De l'application de ces motifs dont la signification originelle semble aujourd'hui oubliée nous
rappellerons tout d'abord les exemples de plusieurs bâtiments hafsides déjà évoqués plus haut :

Mid' at es-Soltâne (XVe s.)

Le couloir d'accès à la cour et à la salle d'ablutions présente, dans le tympan de son grand arc médian,
un large carré entrelacé de marbre blanc et noir qu'encadre le bandeau sculpté d'une arabesque de palmettes
et que complète, à la base, une plate-bande ornée de trois svastikas (fig. 139). De part et d'autre de l'arc
antérieur ouvrant sur la cour, deux grandes palmettes à fleuron de marbre clair s'enlèvent sur le fond noir des
écoinçons, que limite le contraste bicolore inversé d'une chaîne entrelacée (1) (PI. LXXXIII).

Zaoiïia de Sidi Kassem al-Jallizi (XVe s.)

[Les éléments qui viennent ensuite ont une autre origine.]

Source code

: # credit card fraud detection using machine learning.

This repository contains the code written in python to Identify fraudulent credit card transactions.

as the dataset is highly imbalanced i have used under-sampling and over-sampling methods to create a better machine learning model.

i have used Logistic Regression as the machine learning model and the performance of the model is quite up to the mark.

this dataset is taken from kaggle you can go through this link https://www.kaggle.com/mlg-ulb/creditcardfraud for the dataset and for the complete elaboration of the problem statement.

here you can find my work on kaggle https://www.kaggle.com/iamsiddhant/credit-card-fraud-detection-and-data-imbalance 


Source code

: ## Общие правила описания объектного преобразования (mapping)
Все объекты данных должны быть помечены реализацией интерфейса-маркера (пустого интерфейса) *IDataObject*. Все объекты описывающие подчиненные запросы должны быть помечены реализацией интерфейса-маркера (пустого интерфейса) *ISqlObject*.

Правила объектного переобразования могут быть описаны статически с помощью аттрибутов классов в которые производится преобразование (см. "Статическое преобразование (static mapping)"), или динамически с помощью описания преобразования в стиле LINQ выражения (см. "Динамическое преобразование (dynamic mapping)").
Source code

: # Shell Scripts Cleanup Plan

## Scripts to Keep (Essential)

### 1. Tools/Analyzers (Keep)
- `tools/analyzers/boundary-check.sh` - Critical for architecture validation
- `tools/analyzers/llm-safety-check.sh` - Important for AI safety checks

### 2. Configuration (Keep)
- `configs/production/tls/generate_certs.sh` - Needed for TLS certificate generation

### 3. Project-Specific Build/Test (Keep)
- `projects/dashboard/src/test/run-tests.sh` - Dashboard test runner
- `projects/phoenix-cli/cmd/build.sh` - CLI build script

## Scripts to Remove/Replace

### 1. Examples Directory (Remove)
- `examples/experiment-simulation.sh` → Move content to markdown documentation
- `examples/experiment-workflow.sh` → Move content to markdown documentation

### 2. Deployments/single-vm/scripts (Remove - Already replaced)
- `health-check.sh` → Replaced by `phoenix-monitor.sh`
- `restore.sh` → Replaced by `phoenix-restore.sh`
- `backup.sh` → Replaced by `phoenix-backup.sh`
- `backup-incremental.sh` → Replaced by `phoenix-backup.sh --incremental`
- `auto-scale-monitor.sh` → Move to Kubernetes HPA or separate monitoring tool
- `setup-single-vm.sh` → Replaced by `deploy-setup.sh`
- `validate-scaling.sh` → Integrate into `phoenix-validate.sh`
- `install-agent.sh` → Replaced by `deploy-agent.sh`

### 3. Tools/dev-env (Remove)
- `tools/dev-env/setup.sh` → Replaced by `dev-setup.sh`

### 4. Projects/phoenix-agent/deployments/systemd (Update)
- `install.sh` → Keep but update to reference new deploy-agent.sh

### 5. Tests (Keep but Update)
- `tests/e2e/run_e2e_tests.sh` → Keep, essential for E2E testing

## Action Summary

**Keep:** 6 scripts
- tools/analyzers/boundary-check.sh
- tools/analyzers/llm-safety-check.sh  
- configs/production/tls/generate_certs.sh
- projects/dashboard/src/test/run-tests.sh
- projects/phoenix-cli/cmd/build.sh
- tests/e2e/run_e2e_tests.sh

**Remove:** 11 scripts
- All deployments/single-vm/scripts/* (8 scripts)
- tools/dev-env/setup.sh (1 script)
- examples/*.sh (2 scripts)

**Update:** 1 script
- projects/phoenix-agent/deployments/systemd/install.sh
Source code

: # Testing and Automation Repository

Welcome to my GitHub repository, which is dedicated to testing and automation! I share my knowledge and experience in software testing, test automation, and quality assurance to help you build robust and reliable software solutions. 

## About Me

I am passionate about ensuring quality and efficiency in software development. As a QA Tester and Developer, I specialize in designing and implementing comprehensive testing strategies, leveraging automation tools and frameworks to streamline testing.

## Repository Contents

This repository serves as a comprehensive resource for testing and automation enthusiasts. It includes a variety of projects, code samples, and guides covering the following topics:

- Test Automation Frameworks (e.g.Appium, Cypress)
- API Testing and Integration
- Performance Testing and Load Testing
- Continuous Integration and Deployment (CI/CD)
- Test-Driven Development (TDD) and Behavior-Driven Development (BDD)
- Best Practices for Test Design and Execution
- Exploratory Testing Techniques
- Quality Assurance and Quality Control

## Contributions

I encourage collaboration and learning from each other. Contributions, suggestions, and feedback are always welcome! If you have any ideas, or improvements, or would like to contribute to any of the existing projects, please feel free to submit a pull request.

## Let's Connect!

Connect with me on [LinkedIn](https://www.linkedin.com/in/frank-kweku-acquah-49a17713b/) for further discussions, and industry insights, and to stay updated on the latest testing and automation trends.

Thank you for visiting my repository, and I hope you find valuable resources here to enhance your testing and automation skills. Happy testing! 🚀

Entre la drïba de la Zaouïa, la salle de prières et le mausolée que reliait autrefois un portique circulaire,
la vaste cour dallée a conservé, en son milieu, une curieuse incrustation de marbre sombre et clair composée
d'une couronne de six cercles entourant un septième cercle central (2). Jusqu'à ce jour, l'usage en est maintenu
avec la visite de femmes enceintes désireuses de connaître le prochain résultat de leur maternité (3)
(fig. 144).
Ailleurs, se reproduisent les figures suivantes plus modestes : octogone dans un carré de marbre noir
et blanc (dans la drïba, et au-devant de l'entrée de la Torbet Sidi Kassem) ; carré entrelacé — noir sur fond
clair — à division intérieure octogonale ou hexagonale (autour de la grande sofra de la cour) (fig. 144).
Par la suite, au début de l'époque turque, on sait que les nouvelles constructions monumentales
conservent l'empreinte de l'architecture et de la décoration hafsides ; tel fut le cas du luxueux palais édifié par le
Dey Othman.

Palais du Dey 'Othman (XVIe- XVIIe siècles)

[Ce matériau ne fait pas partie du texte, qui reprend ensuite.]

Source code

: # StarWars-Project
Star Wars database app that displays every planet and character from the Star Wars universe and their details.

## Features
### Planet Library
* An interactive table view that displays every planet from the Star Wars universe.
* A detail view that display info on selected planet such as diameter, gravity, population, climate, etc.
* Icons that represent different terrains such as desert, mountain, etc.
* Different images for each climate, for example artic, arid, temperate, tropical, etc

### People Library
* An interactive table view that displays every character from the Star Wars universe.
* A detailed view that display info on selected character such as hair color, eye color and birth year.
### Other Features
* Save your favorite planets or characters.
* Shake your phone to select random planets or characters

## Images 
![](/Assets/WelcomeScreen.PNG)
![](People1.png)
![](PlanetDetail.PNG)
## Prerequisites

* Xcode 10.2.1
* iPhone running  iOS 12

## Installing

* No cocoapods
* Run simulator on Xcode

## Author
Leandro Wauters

On y retrouve, entre ses façades, drïba et cour, des incrustations décoratives semblables à celles qui
étaient en honneur au XVe siècle et dont il vient d'être cité deux exemples (4) (fig. 140).
L'entrée du palais est rehaussée, tout d'abord, par la richesse décorative du marbre noir et blanc qui en
constitue le second encadrement (PI. XII), contrastant avec la nudité du premier cadre de la porte à linteau
droit : en haut — entre linteau et arc brisé — plate-bande appareillée flanquée de deux carrés entrelacés ;
de chaque côté, une rangée de six svastikas que partage un carré divisé en quatre octogones. Un de ces
éléments — carré entrelacé — se répète au-delà du seuil, dans le dallage de la drïba, tandis que les écoinçons
du grand arc central reprennent le thème décoratif de la Mid'at el-'Attarine — palmettes jumelées de marbre
clair sur fond noir accompagnées d'une chaîne entrelacée faite d'une succession d'hexagones noirs sur blanc.

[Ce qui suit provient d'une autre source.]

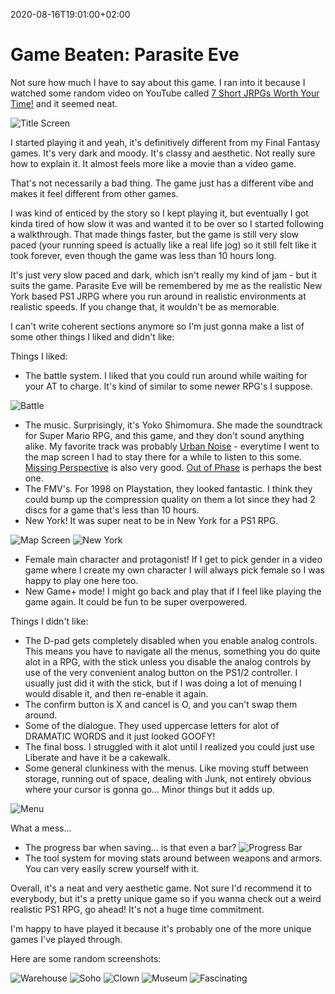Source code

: 2020-08-16T19:01:00+02:00
# Game Beaten: Parasite Eve

Not sure how much I have to say about this game. I ran into it because I watched some random video on YouTube called [7 Short JRPGs Worth Your Time!](https://www.youtube.com/watch?v=his5UC5195I) and it seemed neat. 

![Title Screen](https://lambdan.se/img/2020-08-16_18-58-36.096.png)

I started playing it and yeah, it's definitively different from my Final Fantasy games. It's very dark and moody. It's classy and aesthetic. Not really sure how to explain it. It almost feels more like a movie than a video game.

That's not necessarily a bad thing. The game just has a different vibe and makes it feel different from other games.

I was kind of enticed by the story so I kept playing it, but eventually I got kinda tired of how slow it was and wanted it to be over so I started following a walkthrough. That made things faster, but the game is still very slow paced (your running speed is actually like a real life jog) so it still felt like it took forever, even though the game was less than 10 hours long. 

It's just very slow paced and dark, which isn't really my kind of jam - but it suits the game. Parasite Eve will be remembered by me as the realistic New York based PS1 JRPG where you run around in realistic environments at realistic speeds. If you change that, it wouldn't be as memorable.

I can't write coherent sections anymore so I'm just gonna make a list of some other things I liked and didn't like:

Things I liked:

- The battle system. I liked that you could run around while waiting for your AT to charge. It's kind of similar to some newer RPG's I suppose.

![Battle](https://lambdan.se/img/2020-08-16_18-58-36.149.png)

- The music. Surprisingly, it's Yoko Shimomura. She made the soundtrack for Super Mario RPG, and this game, and they don't sound anything alike. My favorite track was probably [Urban Noise](https://www.youtube.com/watch?v=V7fhN_p1el0) - everytime I went to the map screen I had to stay there for a while to listen to this some. [Missing Perspective](https://www.youtube.com/watch?v=mXoHO2hxfYs) is also very good. [Out of Phase](https://www.youtube.com/watch?v=KyOR3tAUCiQ) is perhaps the best one.
- The FMV's. For 1998 on Playstation, they looked fantastic. I think they could bump up the compression quality on them a lot since they had 2 discs for a game that's less than 10 hours. 
- New York! It was super neat to be in New York for a PS1 RPG. 

![Map Screen](https://lambdan.se/img/2020-08-16_18-58-36.075.png)
![New York](https://lambdan.se/img/2020-08-16_18-58-35.933.png)

- Female main character and protagonist! If I get to pick gender in a video game where I create my own character I will always pick female so I was happy to play one here too.
- New Game+ mode! I might go back and play that if I feel like playing the game again. It could be fun to be super overpowered.


Things I didn't like:

- The D-pad gets completely disabled when you enable analog controls. This means you have to navigate all the menus, something you do quite alot in a RPG, with the stick unless you disable the analog controls by use of the very convenient analog button on the PS1/2 controller. I usually just did it with the stick, but if I was doing a lot of menuing I would disable it, and then re-enable it again.
- The confirm button is X and cancel is O, and you can't swap them around.
- Some of the dialogue. They used uppercase letters for alot of DRAMATIC WORDS and it just looked GOOFY!
- The final boss. I struggled with it alot until I realized you could just use Liberate and have it be a cakewalk. 
- Some general clunkiness with the menus. Like moving stuff between storage, running out of space, dealing with Junk, not entirely obvious where your cursor is gonna go... Minor things but it adds up.

![Menu](https://lambdan.se/img/2020-08-16_18-58-36.052.png)
<figcaption>What a mess...</figcaption>

- The progress bar when saving... is that even a bar? ![Progress Bar](https://lambdan.se/img/2020-08-16_18-35-27.913.gif)
- The tool system for moving stats around between weapons and armors. You can very easily screw yourself with it.

Overall, it's a neat and very aesthetic game. Not sure I'd recommend it to everybody, but it's a pretty unique game so if you wanna check out a weird realistic PS1 RPG, go ahead! It's not a huge time commitment. 

I'm happy to have played it because it's probably one of the more unique games I've played through.

Here are some random screenshots:

![Warehouse](https://lambdan.se/img/2020-08-16_18-58-36.125.png)
![Soho](https://lambdan.se/img/2020-08-16_18-58-35.980.png)
![Clown](https://lambdan.se/img/2020-08-16_18-58-35.956.png)
![Museum](https://lambdan.se/img/2020-08-16_18-58-36.030.png)
![Fascinating](https://lambdan.se/img/2020-08-16_18-58-36.008.png)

1. Le grand arc antérieur, ouvrant sur la cour, est flanqué de deux rosaces entrelacées.
2. Composition inscrite dans un carré rehaussé autrefois de faïence polychrome.
3. Cette cérémonie s'effectue de la façon suivante : la femme, munie d'un pain rond qu'elle applique contre son ventre
et qu'elle dissimule sous son voile, tourne sept fois autour du cercle central avant de s'y arrêter et d'y laisser tomber son pain ;
la face plate visible annonce un garçon, la face ronde une fille. Cette consultation s'accompagnait auparavant de dons et de
sacrifices propitiatoires à la Zaouïa. On se contente aujourd'hui d'allumer un cierge auprès du cénotaphe de Sidi Kassem.
4. Supra, Palais de Tunis, I, p. 93 et ss. J. Pignon, Un document inédit sur la Tunisie, pp. 109-119.
270 J. RE VAULT

Planche LXXXIII

(Mid' at al-' Attarine). Coupe avec élévation sur la cour d'ablutions — Inscrustations de marbre noir et
blanc : carré entrelacé, svastika, fleuron et chaîne entrelacée (XVe s.).
l'habitation tunisoise 271

Dans la cour intérieure, les arcatures aveugles, qui joignent entre elles les galeries extrêmes, comportent
aussi une architrave ornée de trois motifs incrustés de marbre bicolore : un carré entrelacé entre deux
svastikas (fig. 140). A cela s'ajoute enfin, à l'angle des écoinçons d'arc, de petites rosaces entrelacées dans lesquelles
un émail de céramique noire a remplacé le marbre.
Dâr Bou Zaïane (XVe-XVW s.). Dépourvue de portique mais entourée d'une magnifique succession
de niches à fond plat, la cour du Dâr Bou Zaïane (1) montre, en son milieu, un autre exemple d'incrustation
en marbre bicolore caractéristique de la tradition hafside : carré entrelacé — semblable aux précédents —
dans un large encadrement, en partie uni, en partie décoré (fig. 61, 62, PI. LXXXIV).
A l'intérieur d'autres cours turques ou mouradites, on se contente souvent d'un décor plus simple, comme
en possède encore le Dâr El-Hedri (fig. 70, 76) — octogone inscrit dans un carré — au centre du dallage en
keddâl (2) (fig. 143).

Portes à décor incrusté sous arc de décharge (XVIP s.). Le décor incrusté apparaît rarement au tympan
d'une porte à linteau droit sous arc de décharge ; il reste alors le signe d'une demeure importante dont on
peut citer les suivantes : (rue des Juges), Dâr Zarrouk (PI. XVIII), étoile à dix pointes réalisée au plomb ;
Dâr Stamerad, carré entrelacé garni de quatre octogones en marbre noir et blanc (3) ; (impasse du Chanteur),
Dâr Riahi, étoile à six branches en marbre bicolore exécutée dans un cercle (4).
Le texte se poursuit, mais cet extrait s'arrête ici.